Former Republican Rep. Tom Davis, who served as chair and ranking member of the House Committee on Oversight and Government Reform while in Congress, said that's all ripe for the plucking now.
"I think Republicans will go to school on that," Davis told Insider.
He added that House Republicans could streamline their pre-planned probes into President Biden, his scandal-plagued youngest son Hunter Biden, outgoing Speaker Nancy Pelosi, Attorney General Merrick Garland, FBI director Chris Wray, and other perceived political enemies, by adopting the January 6 committee's groundbreaking presentation style.
"You can put them on film and document it later and be even more effective than having a long hearing with a five-minute rule where you're going back and forth due to a he-said, she-said framework," Davis said of the age-old format most committee hearings have followed to date.

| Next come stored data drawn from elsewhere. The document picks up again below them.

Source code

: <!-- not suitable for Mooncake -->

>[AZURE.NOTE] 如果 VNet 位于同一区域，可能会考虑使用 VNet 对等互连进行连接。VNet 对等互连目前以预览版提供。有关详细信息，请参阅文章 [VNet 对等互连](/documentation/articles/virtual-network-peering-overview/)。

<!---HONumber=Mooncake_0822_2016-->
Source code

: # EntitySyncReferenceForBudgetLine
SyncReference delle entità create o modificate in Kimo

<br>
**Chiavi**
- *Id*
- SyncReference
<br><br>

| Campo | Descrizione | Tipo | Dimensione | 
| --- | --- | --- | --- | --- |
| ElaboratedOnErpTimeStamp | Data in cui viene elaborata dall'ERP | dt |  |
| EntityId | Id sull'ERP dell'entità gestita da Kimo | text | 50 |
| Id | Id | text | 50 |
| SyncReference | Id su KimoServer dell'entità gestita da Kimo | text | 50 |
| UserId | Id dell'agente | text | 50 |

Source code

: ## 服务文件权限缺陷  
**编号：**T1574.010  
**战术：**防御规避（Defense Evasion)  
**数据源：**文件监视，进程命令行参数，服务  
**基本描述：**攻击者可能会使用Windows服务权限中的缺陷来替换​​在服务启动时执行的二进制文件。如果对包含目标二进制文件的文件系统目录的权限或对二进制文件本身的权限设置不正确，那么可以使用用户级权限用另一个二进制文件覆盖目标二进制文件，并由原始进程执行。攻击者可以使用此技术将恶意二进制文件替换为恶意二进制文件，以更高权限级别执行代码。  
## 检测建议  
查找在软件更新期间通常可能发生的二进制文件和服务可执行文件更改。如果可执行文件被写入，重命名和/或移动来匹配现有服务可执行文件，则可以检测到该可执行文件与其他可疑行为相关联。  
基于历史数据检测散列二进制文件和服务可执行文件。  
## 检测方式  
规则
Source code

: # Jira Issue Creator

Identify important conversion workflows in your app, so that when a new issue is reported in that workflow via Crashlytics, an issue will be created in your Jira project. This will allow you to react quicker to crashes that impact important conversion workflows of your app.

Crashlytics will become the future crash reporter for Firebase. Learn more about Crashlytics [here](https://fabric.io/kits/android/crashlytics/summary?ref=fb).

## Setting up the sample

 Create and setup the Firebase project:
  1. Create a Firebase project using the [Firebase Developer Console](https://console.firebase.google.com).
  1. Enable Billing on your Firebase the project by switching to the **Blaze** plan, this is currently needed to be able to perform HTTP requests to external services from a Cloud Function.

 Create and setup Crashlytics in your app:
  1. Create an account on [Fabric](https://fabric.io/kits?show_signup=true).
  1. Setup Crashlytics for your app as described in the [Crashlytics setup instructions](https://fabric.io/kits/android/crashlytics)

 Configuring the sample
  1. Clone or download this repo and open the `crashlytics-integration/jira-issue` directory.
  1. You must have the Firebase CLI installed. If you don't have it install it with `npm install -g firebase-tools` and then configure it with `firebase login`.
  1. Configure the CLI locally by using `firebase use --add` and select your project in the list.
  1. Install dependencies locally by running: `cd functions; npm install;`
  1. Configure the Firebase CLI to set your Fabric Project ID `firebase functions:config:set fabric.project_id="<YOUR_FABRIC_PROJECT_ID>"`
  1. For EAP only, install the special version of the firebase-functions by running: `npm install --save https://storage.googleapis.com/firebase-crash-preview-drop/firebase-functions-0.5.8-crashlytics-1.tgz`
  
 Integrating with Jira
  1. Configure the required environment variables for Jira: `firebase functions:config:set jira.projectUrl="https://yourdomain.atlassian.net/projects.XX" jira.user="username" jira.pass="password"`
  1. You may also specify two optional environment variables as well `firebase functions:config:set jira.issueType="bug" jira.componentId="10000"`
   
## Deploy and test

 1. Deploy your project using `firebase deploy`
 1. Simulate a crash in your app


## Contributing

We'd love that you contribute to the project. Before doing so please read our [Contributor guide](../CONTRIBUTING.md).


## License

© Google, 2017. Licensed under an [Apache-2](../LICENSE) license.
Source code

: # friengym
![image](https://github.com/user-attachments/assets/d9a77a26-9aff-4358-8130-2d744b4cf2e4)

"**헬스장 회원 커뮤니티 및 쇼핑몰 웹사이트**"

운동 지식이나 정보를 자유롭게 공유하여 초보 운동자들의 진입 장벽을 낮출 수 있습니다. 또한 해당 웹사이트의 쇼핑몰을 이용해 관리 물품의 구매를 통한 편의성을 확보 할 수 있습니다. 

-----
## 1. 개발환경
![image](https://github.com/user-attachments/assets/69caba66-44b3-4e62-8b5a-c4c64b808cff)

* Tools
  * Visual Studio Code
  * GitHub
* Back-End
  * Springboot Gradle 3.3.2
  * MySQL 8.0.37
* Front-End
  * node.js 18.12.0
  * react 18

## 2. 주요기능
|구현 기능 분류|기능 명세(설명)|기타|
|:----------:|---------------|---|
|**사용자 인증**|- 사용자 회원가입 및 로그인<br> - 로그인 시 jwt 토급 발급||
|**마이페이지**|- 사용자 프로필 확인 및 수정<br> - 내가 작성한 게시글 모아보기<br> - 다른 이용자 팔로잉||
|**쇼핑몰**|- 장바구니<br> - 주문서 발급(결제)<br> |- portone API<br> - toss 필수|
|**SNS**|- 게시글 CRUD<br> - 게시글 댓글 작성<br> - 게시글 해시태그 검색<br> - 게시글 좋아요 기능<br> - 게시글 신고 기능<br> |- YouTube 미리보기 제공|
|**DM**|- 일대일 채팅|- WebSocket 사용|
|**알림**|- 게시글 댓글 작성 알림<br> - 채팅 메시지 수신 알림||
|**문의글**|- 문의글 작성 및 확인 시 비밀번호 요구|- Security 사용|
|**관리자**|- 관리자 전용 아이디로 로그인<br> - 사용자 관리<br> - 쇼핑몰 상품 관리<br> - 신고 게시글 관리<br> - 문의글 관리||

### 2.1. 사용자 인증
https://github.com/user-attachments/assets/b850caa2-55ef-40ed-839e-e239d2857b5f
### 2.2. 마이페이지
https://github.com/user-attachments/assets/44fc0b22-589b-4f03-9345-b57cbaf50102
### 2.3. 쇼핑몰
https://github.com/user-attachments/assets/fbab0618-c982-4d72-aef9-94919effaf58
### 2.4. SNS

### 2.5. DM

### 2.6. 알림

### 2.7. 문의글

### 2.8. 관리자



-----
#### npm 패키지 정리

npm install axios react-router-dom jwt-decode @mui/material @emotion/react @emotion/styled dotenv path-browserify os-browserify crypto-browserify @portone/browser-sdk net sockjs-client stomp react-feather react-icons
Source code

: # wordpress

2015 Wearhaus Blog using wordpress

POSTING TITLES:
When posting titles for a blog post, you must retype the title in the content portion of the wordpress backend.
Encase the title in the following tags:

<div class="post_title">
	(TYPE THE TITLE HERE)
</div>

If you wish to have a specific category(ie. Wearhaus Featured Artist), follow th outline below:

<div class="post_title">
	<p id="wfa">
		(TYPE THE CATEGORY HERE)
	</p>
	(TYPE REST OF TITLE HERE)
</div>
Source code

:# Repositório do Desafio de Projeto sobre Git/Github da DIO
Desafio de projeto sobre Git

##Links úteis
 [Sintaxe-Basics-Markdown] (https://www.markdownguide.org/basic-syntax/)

January 6 committee staff declined to comment about their work or any unintended consequences that might flow from it.
The recent development Davis said GOP leaders might soon regret is their decision to dodge the January 6 committee subpoenas.
"They laid the precedent here that, 'We don't have to testify,'" Davis said. "So you may get into that on the part of Democrats."
Aides to anticipated Oversight committee chair James Comer and Judiciary Committee chair Jim Jordan did not respond to requests for comment about the January 6 committee's work or their forthcoming investigations.